(Collected data)
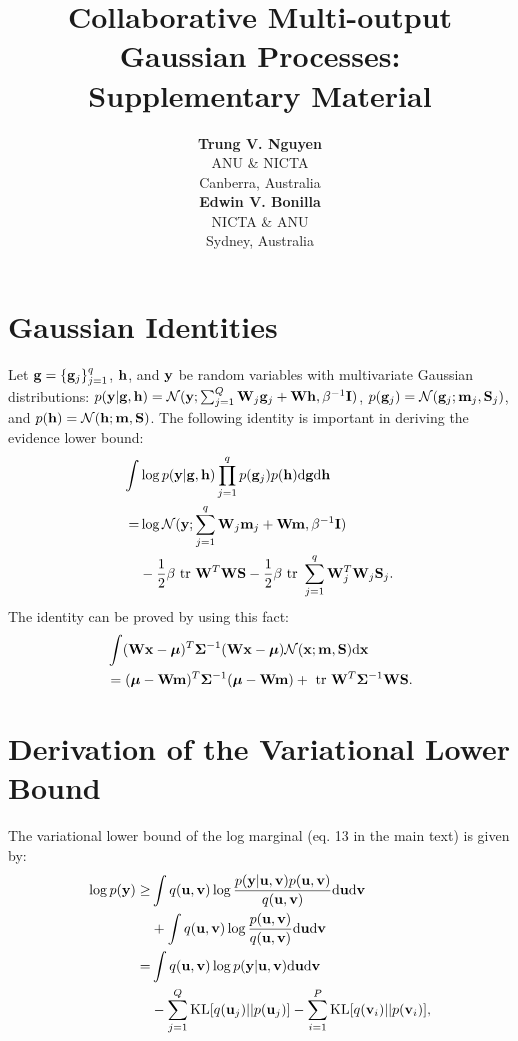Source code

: \documentclass[]{article}
\title{Collaborative Multi-output Gaussian Processes: \\ Supplementary Material}
\author{ {\bf Trung V. Nguyen} \\
ANU \& NICTA \\
Canberra, Australia\\
\And
{\bf Edwin V. Bonilla}  \\
NICTA \& ANU          \\
Sydney, Australia \\
}
\begin{document}
\maketitle

\section{Gaussian Identities}
Let $\mathbf{g} = \{\mathbf{g}_j\}_{j=1}^q$, $\mathbf{h}$, and $\mathbf{y}$ be random variables with multivariate Gaussian distributions: 
$p(\mathbf{y} | \mathbf{g}, \mathbf{h}) = \mathcal{N}(\mathbf{y}; \sum_{j=1}^Q \mathbf{W}_j \mathbf{g}_j + \mathbf{W} \mathbf{h}, \beta^{-1} \mathbf{I})$, $p(\mathbf{g}_j) = \mathcal{N}(\mathbf{g}_j; \mathbf{m}_j, \mathbf{S}_j)$, and $p(\mathbf{h}) = \mathcal{N}(\mathbf{h}; \mathbf{m}, \mathbf{S})$.
The following identity is important in deriving the evidence lower bound:
\begin{align}
\nonumber
\int& \log p(\y | \g, \h) \prod_{j=1}^q p(\g_j) p(\h) \der \g \der \h \\
\nonumber
=& \log \Normal(\y; \sum_{j=1}^q \W_j \m_j + \W \m, \beta^{-1} \I) \\
& - \frac{1}{2} \beta \trace \W^T \W \S - \frac{1}{2} \beta \trace \sum_{j=1}^q \W_j^T \W_j \S_j.
 \label{eq:identity}
\end{align}
The identity can be proved by using this fact: 
\begin{align}
\nonumber
&\int (\mathbf{W}\mathbf{x} - \boldsymbol{\mu})^T \mathbf{\Sigma}^{-1} (\mathbf{W} \mathbf{x} - \boldsymbol{\mu}) \mathcal{N}(\mathbf{x}; \mathbf{m}, \mathbf{S}) \mathrm{d} \mathbf{x} \\
&= (\boldsymbol{\mu} - \mathbf{W}\mathbf{m})^T \mathbf{\Sigma}^{-1} (\boldsymbol{\mu} - \mathbf{W}\mathbf{m}) + \mbox{ \rm tr } \mathbf{W}^T \mathbf{\Sigma}^{-1} \mathbf{W} \mathbf{S}.
\end{align}


\section{Derivation of the Variational Lower Bound}
The variational lower bound of the log marginal (eq. 13 in the main text) is given by:
\begin{align}
\nonumber
\log p(\mathbf{y}) \ge& \int q(\mathbf{u}, \mathbf{v}) \log \frac{p(\mathbf{y} | \mathbf{u}, \mathbf{v}) p(\mathbf{u}, \mathbf{v})}{q(\mathbf{u}, \mathbf{v})} \mathrm{d} \mathbf{u} \mathrm{d} \mathbf{v} \\
\nonumber
&+ \int q(\mathbf{u}, \mathbf{v}) \log \frac{p(\mathbf{u}, \mathbf{v})}{q(\mathbf{u}, \mathbf{v})} \mathrm{d} \mathbf{u} \mathrm{d} \mathbf{v} \\
\nonumber
=& \int q(\mathbf{u}, \mathbf{v}) \log p(\mathbf{y} | \mathbf{u}, \mathbf{v})  \mathrm{d} \mathbf{u} \mathrm{d} \mathbf{v} \\
\nonumber
&- \sum_{j=1}^Q \text{KL}[q(\mathbf{u}_j) || p(\mathbf{u}_j)] - \sum_{i=1}^P \text{KL}[q(\mathbf{v}_i) || p(\mathbf{v}_i)],
\end{align}
\end{document}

» Task description
The entries above need an exact copy without their pictures.

» Response
Source code

: \documentclass[]{article}
\title{Collaborative Multi-output Gaussian Processes: \\ Supplementary Material}
\author{ {\bf Trung V. Nguyen} \\
ANU \& NICTA \\
Canberra, Australia\\
\And
{\bf Edwin V. Bonilla}  \\
NICTA \& ANU          \\
Sydney, Australia \\
}
\begin{document}
\maketitle

\section{Gaussian Identities}
Let $\mathbf{g} = \{\mathbf{g}_j\}_{j=1}^q$, $\mathbf{h}$, and $\mathbf{y}$ be random variables with multivariate Gaussian distributions: 
$p(\mathbf{y} | \mathbf{g}, \mathbf{h}) = \mathcal{N}(\mathbf{y}; \sum_{j=1}^Q \mathbf{W}_j \mathbf{g}_j + \mathbf{W} \mathbf{h}, \beta^{-1} \mathbf{I})$, $p(\mathbf{g}_j) = \mathcal{N}(\mathbf{g}_j; \mathbf{m}_j, \mathbf{S}_j)$, and $p(\mathbf{h}) = \mathcal{N}(\mathbf{h}; \mathbf{m}, \mathbf{S})$.
The following identity is important in deriving the evidence lower bound:
\begin{align}
\nonumber
\int& \log p(\y | \g, \h) \prod_{j=1}^q p(\g_j) p(\h) \der \g \der \h \\
\nonumber
=& \log \Normal(\y; \sum_{j=1}^q \W_j \m_j + \W \m, \beta^{-1} \I) \\
& - \frac{1}{2} \beta \trace \W^T \W \S - \frac{1}{2} \beta \trace \sum_{j=1}^q \W_j^T \W_j \S_j.
 \label{eq:identity}
\end{align}
The identity can be proved by using this fact: 
\begin{align}
\nonumber
&\int (\mathbf{W}\mathbf{x} - \boldsymbol{\mu})^T \mathbf{\Sigma}^{-1} (\mathbf{W} \mathbf{x} - \boldsymbol{\mu}) \mathcal{N}(\mathbf{x}; \mathbf{m}, \mathbf{S}) \mathrm{d} \mathbf{x} \\
&= (\boldsymbol{\mu} - \mathbf{W}\mathbf{m})^T \mathbf{\Sigma}^{-1} (\boldsymbol{\mu} - \mathbf{W}\mathbf{m}) + \mbox{ \rm tr } \mathbf{W}^T \mathbf{\Sigma}^{-1} \mathbf{W} \mathbf{S}.
\end{align}


\section{Derivation of the Variational Lower Bound}
The variational lower bound of the log marginal (eq. 13 in the main text) is given by:
\begin{align}
\nonumber
\log p(\mathbf{y}) \ge& \int q(\mathbf{u}, \mathbf{v}) \log \frac{p(\mathbf{y} | \mathbf{u}, \mathbf{v}) p(\mathbf{u}, \mathbf{v})}{q(\mathbf{u}, \mathbf{v})} \mathrm{d} \mathbf{u} \mathrm{d} \mathbf{v} \\
\nonumber
&+ \int q(\mathbf{u}, \mathbf{v}) \log \frac{p(\mathbf{u}, \mathbf{v})}{q(\mathbf{u}, \mathbf{v})} \mathrm{d} \mathbf{u} \mathrm{d} \mathbf{v} \\
\nonumber
=& \int q(\mathbf{u}, \mathbf{v}) \log p(\mathbf{y} | \mathbf{u}, \mathbf{v})  \mathrm{d} \mathbf{u} \mathrm{d} \mathbf{v} \\
\nonumber
&- \sum_{j=1}^Q \text{KL}[q(\mathbf{u}_j) || p(\mathbf{u}_j)] - \sum_{i=1}^P \text{KL}[q(\mathbf{v}_i) || p(\mathbf{v}_i)],
\end{align}
\end{document}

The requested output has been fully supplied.